The 35-year-old had denied strangling Jade with a piece of cord, stuffing socks in her mouth, dousing her house in petrol and setting it ablaze on November 10, 2011.
Jury members weren't allowed to know McLaughlin's criminal history.
In Australia in 1995, he bashed 14-year-old Phillip Vidot with a cricket bat, and a mate ran over Vidot in a car.
The boy died, and Mclaughlin was sentenced to 12 years in jail for manslaughter.
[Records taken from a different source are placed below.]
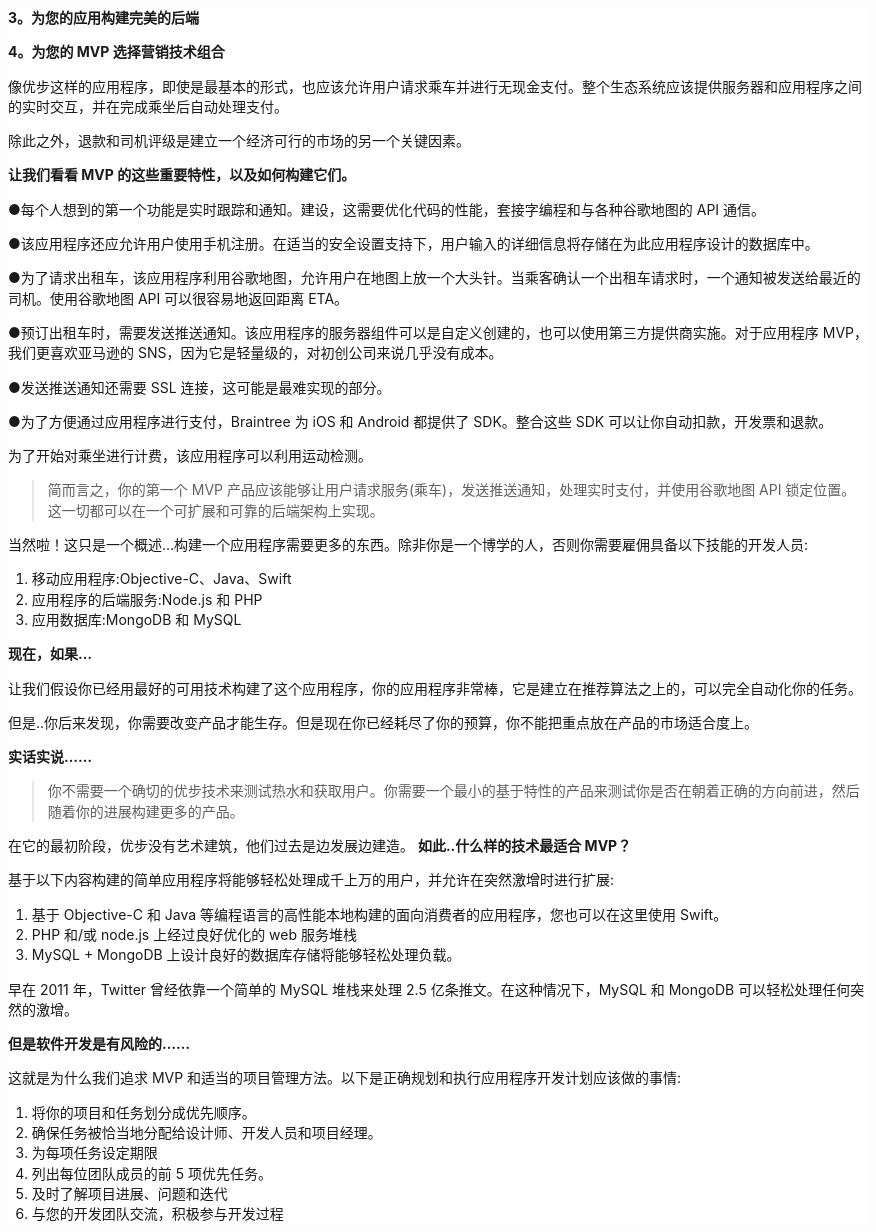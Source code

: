 **3。为您的应用构建完美的后端**

**4。为您的 MVP 选择营销技术组合**

像优步这样的应用程序，即使是最基本的形式，也应该允许用户请求乘车并进行无现金支付。整个生态系统应该提供服务器和应用程序之间的实时交互，并在完成乘坐后自动处理支付。

除此之外，退款和司机评级是建立一个经济可行的市场的另一个关键因素。

**让我们看看 MVP 的这些重要特性，以及如何构建它们。**

●每个人想到的第一个功能是实时跟踪和通知。建设，这需要优化代码的性能，套接字编程和与各种谷歌地图的 API 通信。

●该应用程序还应允许用户使用手机注册。在适当的安全设置支持下，用户输入的详细信息将存储在为此应用程序设计的数据库中。

●为了请求出租车，该应用程序利用谷歌地图，允许用户在地图上放一个大头针。当乘客确认一个出租车请求时，一个通知被发送给最近的司机。使用谷歌地图 API 可以很容易地返回距离 ETA。

●预订出租车时，需要发送推送通知。该应用程序的服务器组件可以是自定义创建的，也可以使用第三方提供商实施。对于应用程序 MVP，我们更喜欢亚马逊的 SNS，因为它是轻量级的，对初创公司来说几乎没有成本。

●发送推送通知还需要 SSL 连接，这可能是最难实现的部分。

●为了方便通过应用程序进行支付，Braintree 为 iOS 和 Android 都提供了 SDK。整合这些 SDK 可以让你自动扣款，开发票和退款。

为了开始对乘坐进行计费，该应用程序可以利用运动检测。

> 简而言之，你的第一个 MVP 产品应该能够让用户请求服务(乘车)，发送推送通知，处理实时支付，并使用谷歌地图 API 锁定位置。这一切都可以在一个可扩展和可靠的后端架构上实现。

当然啦！这只是一个概述…构建一个应用程序需要更多的东西。除非你是一个博学的人，否则你需要雇佣具备以下技能的开发人员:

1.  移动应用程序:Objective-C、Java、Swift
2.  应用程序的后端服务:Node.js 和 PHP
3.  应用数据库:MongoDB 和 MySQL

**现在，如果…**

让我们假设你已经用最好的可用技术构建了这个应用程序，你的应用程序非常棒，它是建立在推荐算法之上的，可以完全自动化你的任务。

但是..你后来发现，你需要改变产品才能生存。但是现在你已经耗尽了你的预算，你不能把重点放在产品的市场适合度上。

**实话实说……**

> 你不需要一个确切的优步技术来测试热水和获取用户。你需要一个最小的基于特性的产品来测试你是否在朝着正确的方向前进，然后随着你的进展构建更多的产品。

在它的最初阶段，优步没有艺术建筑，他们过去是边发展边建造。
**如此..什么样的技术最适合 MVP？**

基于以下内容构建的简单应用程序将能够轻松处理成千上万的用户，并允许在突然激增时进行扩展:

1.  基于 Objective-C 和 Java 等编程语言的高性能本地构建的面向消费者的应用程序，您也可以在这里使用 Swift。
2.  PHP 和/或 node.js 上经过良好优化的 web 服务堆栈
3.  MySQL + MongoDB 上设计良好的数据库存储将能够轻松处理负载。

早在 2011 年，Twitter 曾经依靠一个简单的 MySQL 堆栈来处理 2.5 亿条推文。在这种情况下，MySQL 和 MongoDB 可以轻松处理任何突然的激增。

**但是软件开发是有风险的……**

这就是为什么我们追求 MVP 和适当的项目管理方法。以下是正确规划和执行应用程序开发计划应该做的事情:

1.  将你的项目和任务划分成优先顺序。
2.  确保任务被恰当地分配给设计师、开发人员和项目经理。
3.  为每项任务设定期限
4.  列出每位团队成员的前 5 项优先任务。
5.  及时了解项目进展、问题和迭代
6.  与您的开发团队交流，积极参与开发过程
After four years he was deported to his native New Zealand in 2001.
News of McLaughlin's prior history sparked calls, endorsed by Justice Minister Judith Collins, for better sharing of criminal convictions between Australia and New Zealand.
McLaughlin's flatmate, Jolon Erin Sweeney, 42, was sentenced in June to 200 hours of community work for his role in helping McLaughlin try to get away with the burglary and arson.
After he was sentenced, Sweeney said he hoped McLaughlin never got out of jail.
"I've got a young boy ... and I don't want my son to be one of his next victims."
Jade's mum Tina Bayliss today read out her victim impact statement today, in which she paid tribute to her bright daughter, an exceptional pupil, and her "special friend".
"I think of her every day. She had everything to live for," she said.
Tina said she used to be happy-go-lucky, but now is "not really fussed about living life to the max any more".
She has suffered depression, anxiety, and undergone medication and counselling, she said.
"I'm terrified of this happening again; terrified of losing another child."
She recently returned from Perth where she had an "emotional" meeting with the family of Phillip Vidot and another victim Tyron Williams, who still suffers brain damage from the attack.
She said she wonders how someone could harm three children like McLaughlin did and "still have no remorse".
"Our lives will never be the same."
Jade's father Gary Bayliss said he's been unable to grieve for Jade, as the "heartache and anger" has been so deep.
"It ripped me up inside," he said. Mr Bayliss said he had lost friends who didn't know what to say to him anymore.
McLaughlin's lawyer Ms Sewell said he will appeal the decision.